> _Task prompt_
Line count for "have": state how many lines of the data below include it, and output nothing more.

[[ Data shown, beginning ]]

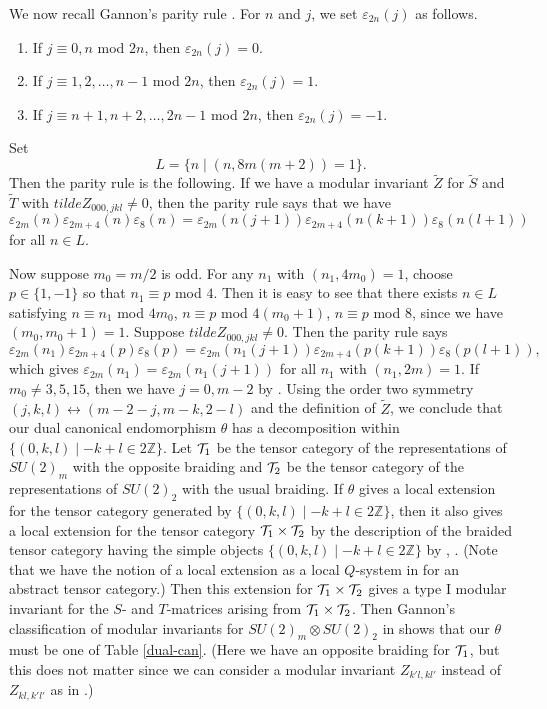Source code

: \documentclass[11pt]{article}
\def\e{\varepsilon}
\def\th{\theta}
\def\Z{{\mathbb Z}}
\begin{document}
%
We now recall Gannon's parity rule \cite[page 696]{G}.
For $n$ and $j$, we set $\e_{2n}(j)$ as follows.
\begin{enumerate}
\item If $j\equiv 0,n$ mod $2n$, then $\e_{2n}(j)=0$.
\item If $j\equiv 1,2,\dots,n-1$ mod $2n$, then $\e_{2n}(j)=1$.
\item If $j\equiv n+1,n+2,\dots,2n-1$ mod $2n$, then $\e_{2n}(j)=-1$.
\end{enumerate}
Set $$L=\{n\mid (n,8m(m+2))=1\}.$$
Then the parity rule is the following.
If we have a modular invariant $\tilde Z$ for $\tilde S$ and $\tilde T$
with $tilde Z_{000,jkl}\neq0$, then
the parity rule says that we have
$$\e_{2m}(n)\e_{2m+4}(n)\e_{8}(n)=
\e_{2m}(n(j+1))\e_{2m+4}(n(k+1))\e_{8}(n(l+1))$$
for all $n\in L$.

Now suppose $m_0=m/2$ is odd.
For any $n_1$ with $(n_1,4m_0)=1$, choose $p\in\{1,-1\}$ so
that $n_1 \equiv p$ mod $4$.  Then it is easy to see that
there exists $n\in L$ satisfying
$n\equiv n_1$ mod $4m_0$,
$n\equiv p$ mod $4(m_0+1)$,
$n\equiv p$ mod $8$, since we have $(m_0, m_0+1)=1$.
Suppose $tilde Z_{000,jkl}\neq0$.  Then the parity rule says
$$\e_{2m}(n_1)\e_{2m+4}(p)\e_{8}(p)=
\e_{2m}(n_1(j+1))\e_{2m+4}(p(k+1))\e_{8}(p(l+1)),$$
which gives $\e_{2m}(n_1)=\e_{2m}(n_1(j+1))$
for all $n_1$ with $(n_1,2m)=1$.  If $m_0\neq 3,5,15$, then
we have $j=0,m-2$ by \cite{G}.  Using the order two symmetry
$(j,k,l)\leftrightarrow(m-2-j,m-k,2-l)$ and the
definition of $\tilde Z$,
we conclude that our dual canonical endomorphism $\th$ has a 
decomposition within $\{(0,k,l)\mid -k+l\in2\Z\}.$
Let ${\cal T}_1$ be the tensor category of the representations of
$SU(2)_m$ with the opposite braiding and ${\cal T}_2$ be the
tensor category of the representations of $SU(2)_2$ with the
usual braiding.  If $\th$ gives a local extension for the
tensor category generated by $\{(0,k,l)\mid -k+l\in2\Z\}$, then
it also gives a local extension for the tensor category
${\cal T}_1 \times {\cal T}_2$ by the description of the
braided tensor category having
the simple objects $\{(0,k,l)\mid -k+l\in2\Z\}$ by
\cite[Section 4.3]{X1},
\cite[Proposition 2.3.1, Proof of Theorem B]{X5}.
(Note that we have the notion
of a local extension as a local $Q$-system in 
\cite{LR1} for an abstract tensor category.)  Then this extension
for ${\cal T}_1 \times {\cal T}_2$ gives a type I modular invariant
for the $S$- and $T$-matrices arising from ${\cal T}_1 \times {\cal T}_2$.
Then Gannon's classification of modular invariants for
$SU(2)_m\otimes SU(2)_2$ in \cite[Section 7]{G} shows that
our $\th$ must be one of Table \ref{dual-can}.
(Here we have an opposite braiding for ${\cal T}_1$, but this
does not matter since we can consider a modular invariant
$Z_{k'l,kl'}$ instead of $Z_{kl,k'l'}$ as in \cite[page 178]{GW}.)
\end{document}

[[ Data shown, end ]]

> _Answer section_
6